Trash Or Treasure: Hot Circulars Leave Some Cold

MOBILE, Ala. (WPMI) Imagine if someone finished their hamburger and fries, stuffed the wrappers back in the bag, and then tossed them on your lawn!

"Oh, that wrong! Very wrong!" said midtown resident Ashton Brock.

And he's right!

That's littering, and can net the offender a hefty fine under the city of Mobile's new litter law. But what if that same bag was stuffed with sales circulars?

"Same thing," says Brock. "No difference. Not a bit of difference whatever."

It happens in Mobile and surrounding cities, every week, sometimes, twice a week. They're tossed under the name "Bargain Finder" and "YES", and they're a product of the Mobile Press Register.

Some of you, like Mobile resident Jethro Thomas, welcome the pink and green plastic bags, eager to take advantage of the bargains inside.

"We look at the ads to check the stores out and stuff-the bargains."

But Brock, an avid walker, sees no treasure in the circulars, just trash.

"I've almost broke my neck slipping on them!" he said. "I've canceled the paper and I've asked them to stop throwing the ads. They keep coming, and I can't seem to reach anybody."

It's a frustration shared by many, as we discovered when we mentioned these deliveries on Local 15's Darwin Singleton's station Facebook page. The comments poured in, all but one negative.

"It gets old and I think it should be illegal for them to do that," said a poster named Glenn. "Throwing a paper is one thing, but throwing junk in my yard is another."

"It's an eyesore in our West Mobile neighborhood as well," said Linda, "& it needs to stop!"

"I pick them up and throw them in the can before coming into the house." responded Suzanne.

But not everyone picks them up, and that's gotten the attention of people at another address-city hall.

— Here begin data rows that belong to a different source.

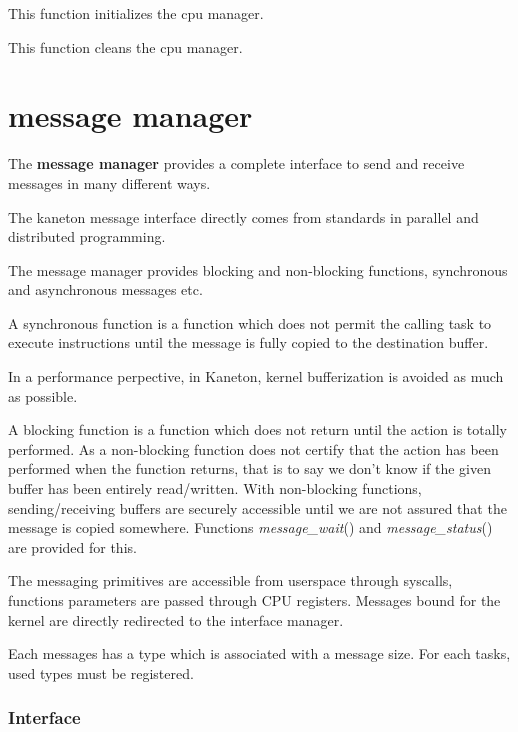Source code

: 	 {
	   This function initializes the cpu manager.
	 }

	 {
	   This function cleans the cpu manager.
	 }


%
%

\section{message manager}

The \textbf{message manager} provides a complete interface to send and
receive messages in many different ways.

The kaneton message interface directly comes from standards in parallel
and distributed programming.

The message manager provides blocking and non-blocking functions,
synchronous and asynchronous messages etc.

A synchronous function is a function which does not permit the calling
task to execute instructions until the message is fully copied to the 
destination buffer.

In a performance perpective, in Kaneton, kernel bufferization is avoided
as much as possible.

A blocking function is a function which does not return until the
action is totally performed. As a non-blocking function does not certify
that the action has been performed when the function returns, that is to
say we don't know if the given buffer has been entirely read/written. With
non-blocking functions, sending/receiving buffers are securely accessible
until we are not assured that the message is copied somewhere. Functions
\textit{message\_wait}() and \textit{message\_status}() are provided for
this.

The messaging primitives are accessible from userspace through syscalls,
functions parameters are passed through CPU registers. Messages bound for
the kernel are directly redirected to the interface manager.

Each messages has a type which is associated with a message size. For each
tasks, used types must be registered.

%
%

\subsubsection{Interface}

"I noticed these bargain finders sitting in yards, not being picked up on some of our litter pickup days," says District 5 City Councilman Joel Daves.

Daves has been a leader in the battle against litter in Mobile.

"Since I took office, I've received a number of comments from constituents, saying, 'look, I'm getting this thing'," he said. 'I don't want it, I've called the paper and they won't stop it, or they stop it for a while and it comes back. Can you do anything?!'"

Daves says the problem is even worse when it comes to houses where no one lives.

"We would go by abandoned houses and vacant lots, and they would be there, also. And so it just occurred to me that these were going places where there was no one to pick them up or someone didn't want them."

That's right. The circulars arrive at houses where there is no one there to pick them up. And they pile up. In the grass, on the sidewalk, and sometimes in the street, where they create another problem.

"And they were not only littering the city, but contributing to the storm water cleanup issues the city already had."

Daves is talking about the city's ongoing battle to keep litter out of the city's storm water drains, drains that empty into nearby creaks and rivers, and eventually into Mobile Bay. The need to meet state and federal environmental demands helped drive the council to beef up the city's litter laws and fines.

As of October 1st, it's $250 dollars plus court costs, per litter citation.

It applies to residents. But does it apply to these circulars? And can residents just say no?

It's an idea the city has presented to the Press Register's legal advisors.

"OK, how about, instead of having an opt out, we have an opt in?," says Daves "And they said they're not required to do that and their first amendment rights are such they don't have to do that. They have the right to throw that in your yard."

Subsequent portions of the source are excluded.